» ACTIVITY: Copy the records below exactly as they stand. Leave out the pictures.

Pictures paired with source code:

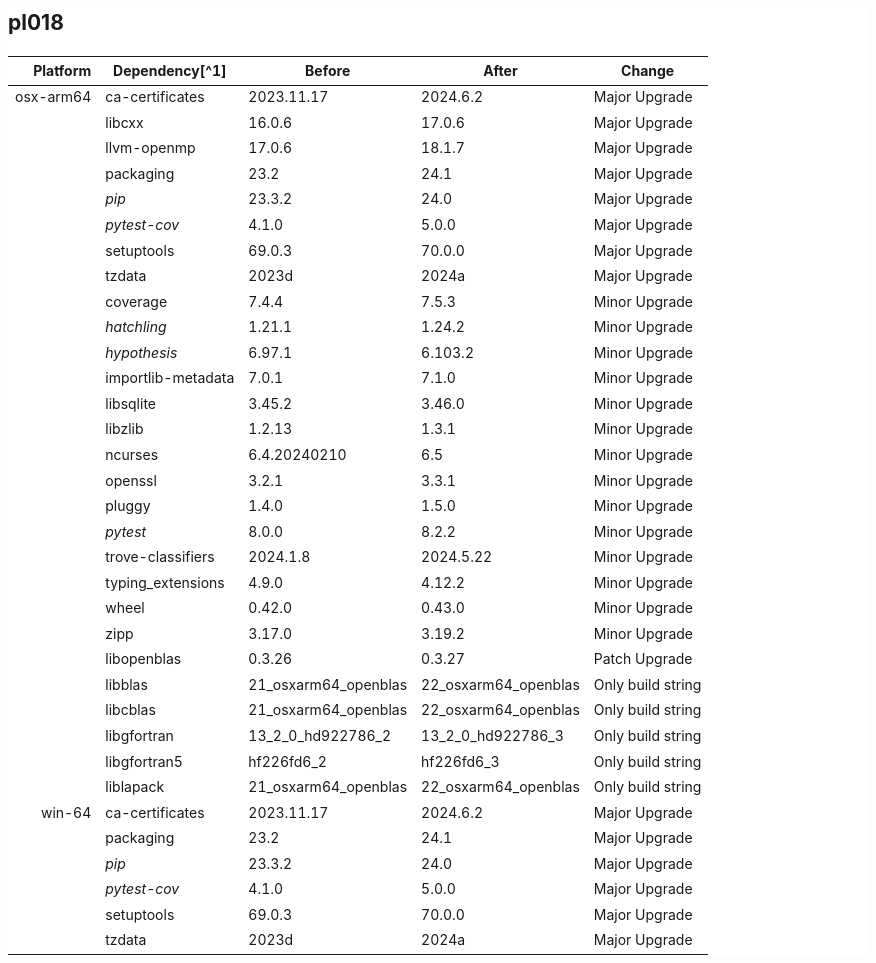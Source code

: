 ## pl018

| Platform | Dependency[^1] | Before | After | Change |
| -: | - | - | - | - |
| osx-arm64 | ca-certificates | 2023.11.17 | 2024.6.2 | Major Upgrade |
|| libcxx | 16.0.6 | 17.0.6 | Major Upgrade |
|| llvm-openmp | 17.0.6 | 18.1.7 | Major Upgrade |
|| packaging | 23.2 | 24.1 | Major Upgrade |
|| *pip* | 23.3.2 | 24.0 | Major Upgrade |
|| *pytest-cov* | 4.1.0 | 5.0.0 | Major Upgrade |
|| setuptools | 69.0.3 | 70.0.0 | Major Upgrade |
|| tzdata | 2023d | 2024a | Major Upgrade |
|| coverage | 7.4.4 | 7.5.3 | Minor Upgrade |
|| *hatchling* | 1.21.1 | 1.24.2 | Minor Upgrade |
|| *hypothesis* | 6.97.1 | 6.103.2 | Minor Upgrade |
|| importlib-metadata | 7.0.1 | 7.1.0 | Minor Upgrade |
|| libsqlite | 3.45.2 | 3.46.0 | Minor Upgrade |
|| libzlib | 1.2.13 | 1.3.1 | Minor Upgrade |
|| ncurses | 6.4.20240210 | 6.5 | Minor Upgrade |
|| openssl | 3.2.1 | 3.3.1 | Minor Upgrade |
|| pluggy | 1.4.0 | 1.5.0 | Minor Upgrade |
|| *pytest* | 8.0.0 | 8.2.2 | Minor Upgrade |
|| trove-classifiers | 2024.1.8 | 2024.5.22 | Minor Upgrade |
|| typing_extensions | 4.9.0 | 4.12.2 | Minor Upgrade |
|| wheel | 0.42.0 | 0.43.0 | Minor Upgrade |
|| zipp | 3.17.0 | 3.19.2 | Minor Upgrade |
|| libopenblas | 0.3.26 | 0.3.27 | Patch Upgrade |
|| libblas | 21_osxarm64_openblas | 22_osxarm64_openblas | Only build string |
|| libcblas | 21_osxarm64_openblas | 22_osxarm64_openblas | Only build string |
|| libgfortran | 13_2_0_hd922786_2 | 13_2_0_hd922786_3 | Only build string |
|| libgfortran5 | hf226fd6_2 | hf226fd6_3 | Only build string |
|| liblapack | 21_osxarm64_openblas | 22_osxarm64_openblas | Only build string |
| win-64 | ca-certificates | 2023.11.17 | 2024.6.2 | Major Upgrade |
|| packaging | 23.2 | 24.1 | Major Upgrade |
|| *pip* | 23.3.2 | 24.0 | Major Upgrade |
|| *pytest-cov* | 4.1.0 | 5.0.0 | Major Upgrade |
|| setuptools | 69.0.3 | 70.0.0 | Major Upgrade |
|| tzdata | 2023d | 2024a | Major Upgrade |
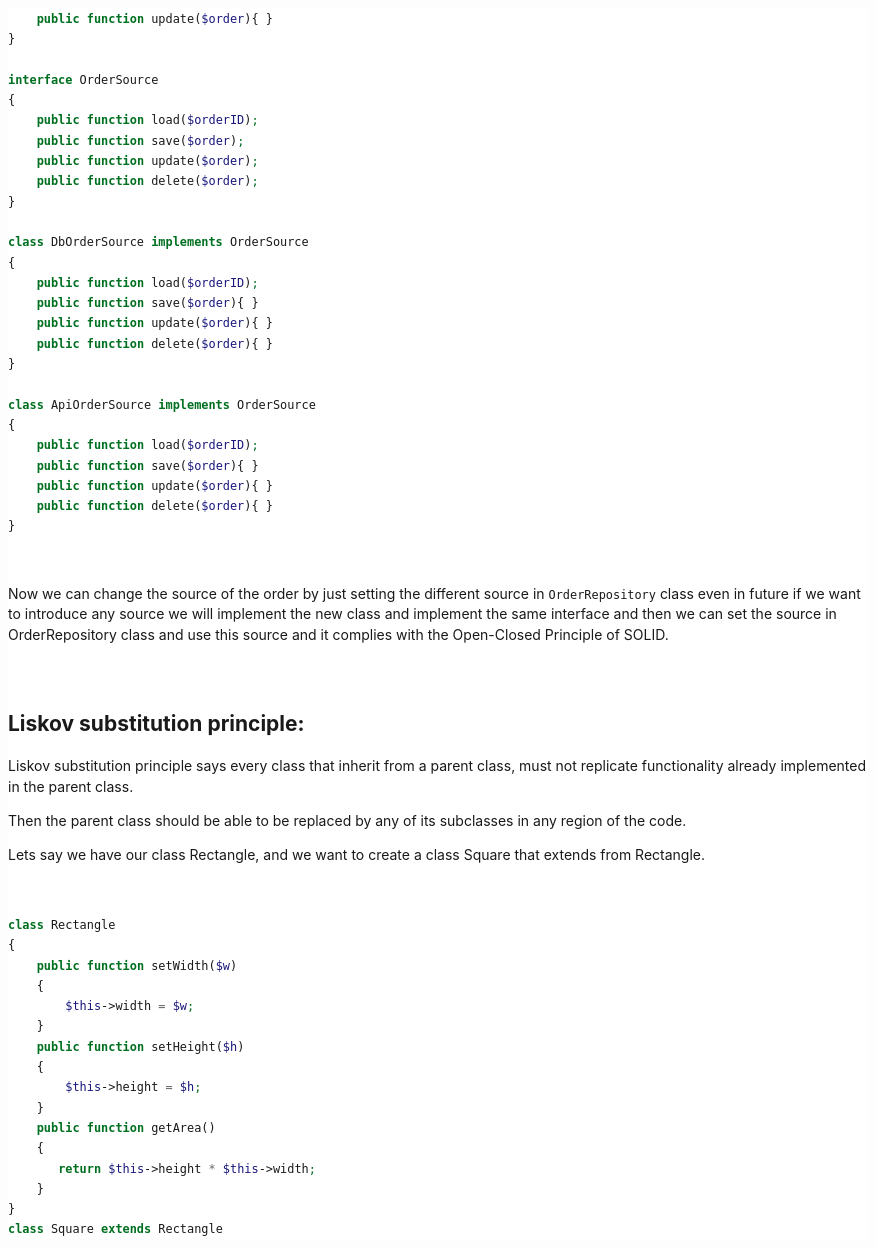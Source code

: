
 ```PHP
    public function update($order){ }
}

interface OrderSource
{
    public function load($orderID);
    public function save($order);
    public function update($order);
    public function delete($order);
}

class DbOrderSource implements OrderSource
{
    public function load($orderID);
    public function save($order){ }
    public function update($order){ }
    public function delete($order){ }
}

class ApiOrderSource implements OrderSource
{
    public function load($orderID);
    public function save($order){ }
    public function update($order){ }
    public function delete($order){ }
}
```

<br>

Now we can change the source of the order by just setting the different source in `OrderRepository` class even in future if we want to introduce any source we will implement the new class and implement the same interface and then we can set the source in OrderRepository class and use this source and it complies with the Open-Closed Principle of SOLID.

<br>

## Liskov substitution principle:
Liskov substitution principle says every class that inherit from a parent class, must not replicate functionality already implemented in the parent class.

Then the parent class should be able to be replaced by any of its subclasses in any region of the code.

Lets say we have our class Rectangle, and we want to create a class Square that extends from Rectangle.

<br>

```PHP
class Rectangle
{
    public function setWidth($w) 
    { 
        $this->width = $w; 
    }
    public function setHeight($h) 
    { 
        $this->height = $h; 
    }
    public function getArea() 
    { 
       return $this->height * $this->width; 
    }
}
class Square extends Rectangle
```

» ANSWER SECTION:
Source code

: ## pl018

| Platform | Dependency[^1] | Before | After | Change |
| -: | - | - | - | - |
| osx-arm64 | ca-certificates | 2023.11.17 | 2024.6.2 | Major Upgrade |
|| libcxx | 16.0.6 | 17.0.6 | Major Upgrade |
|| llvm-openmp | 17.0.6 | 18.1.7 | Major Upgrade |
|| packaging | 23.2 | 24.1 | Major Upgrade |
|| *pip* | 23.3.2 | 24.0 | Major Upgrade |
|| *pytest-cov* | 4.1.0 | 5.0.0 | Major Upgrade |
|| setuptools | 69.0.3 | 70.0.0 | Major Upgrade |
|| tzdata | 2023d | 2024a | Major Upgrade |
|| coverage | 7.4.4 | 7.5.3 | Minor Upgrade |
|| *hatchling* | 1.21.1 | 1.24.2 | Minor Upgrade |
|| *hypothesis* | 6.97.1 | 6.103.2 | Minor Upgrade |
|| importlib-metadata | 7.0.1 | 7.1.0 | Minor Upgrade |
|| libsqlite | 3.45.2 | 3.46.0 | Minor Upgrade |
|| libzlib | 1.2.13 | 1.3.1 | Minor Upgrade |
|| ncurses | 6.4.20240210 | 6.5 | Minor Upgrade |
|| openssl | 3.2.1 | 3.3.1 | Minor Upgrade |
|| pluggy | 1.4.0 | 1.5.0 | Minor Upgrade |
|| *pytest* | 8.0.0 | 8.2.2 | Minor Upgrade |
|| trove-classifiers | 2024.1.8 | 2024.5.22 | Minor Upgrade |
|| typing_extensions | 4.9.0 | 4.12.2 | Minor Upgrade |
|| wheel | 0.42.0 | 0.43.0 | Minor Upgrade |
|| zipp | 3.17.0 | 3.19.2 | Minor Upgrade |
|| libopenblas | 0.3.26 | 0.3.27 | Patch Upgrade |
|| libblas | 21_osxarm64_openblas | 22_osxarm64_openblas | Only build string |
|| libcblas | 21_osxarm64_openblas | 22_osxarm64_openblas | Only build string |
|| libgfortran | 13_2_0_hd922786_2 | 13_2_0_hd922786_3 | Only build string |
|| libgfortran5 | hf226fd6_2 | hf226fd6_3 | Only build string |
|| liblapack | 21_osxarm64_openblas | 22_osxarm64_openblas | Only build string |
| win-64 | ca-certificates | 2023.11.17 | 2024.6.2 | Major Upgrade |
|| packaging | 23.2 | 24.1 | Major Upgrade |
|| *pip* | 23.3.2 | 24.0 | Major Upgrade |
|| *pytest-cov* | 4.1.0 | 5.0.0 | Major Upgrade |
|| setuptools | 69.0.3 | 70.0.0 | Major Upgrade |
|| tzdata | 2023d | 2024a | Major Upgrade |
Source code

:
 ```PHP
    public function update($order){ }
}

interface OrderSource
{
    public function load($orderID);
    public function save($order);
    public function update($order);
    public function delete($order);
}

class DbOrderSource implements OrderSource
{
    public function load($orderID);
    public function save($order){ }
    public function update($order){ }
    public function delete($order){ }
}

class ApiOrderSource implements OrderSource
{
    public function load($orderID);
    public function save($order){ }
    public function update($order){ }
    public function delete($order){ }
}
```

<br>

Now we can change the source of the order by just setting the different source in `OrderRepository` class even in future if we want to introduce any source we will implement the new class and implement the same interface and then we can set the source in OrderRepository class and use this source and it complies with the Open-Closed Principle of SOLID.

<br>

## Liskov substitution principle:
Liskov substitution principle says every class that inherit from a parent class, must not replicate functionality already implemented in the parent class.

Then the parent class should be able to be replaced by any of its subclasses in any region of the code.

Lets say we have our class Rectangle, and we want to create a class Square that extends from Rectangle.

<br>

```PHP
class Rectangle
{
    public function setWidth($w) 
    { 
        $this->width = $w; 
    }
    public function setHeight($h) 
    { 
        $this->height = $h; 
    }
    public function getArea() 
    { 
       return $this->height * $this->width; 
    }
}
class Square extends Rectangle
```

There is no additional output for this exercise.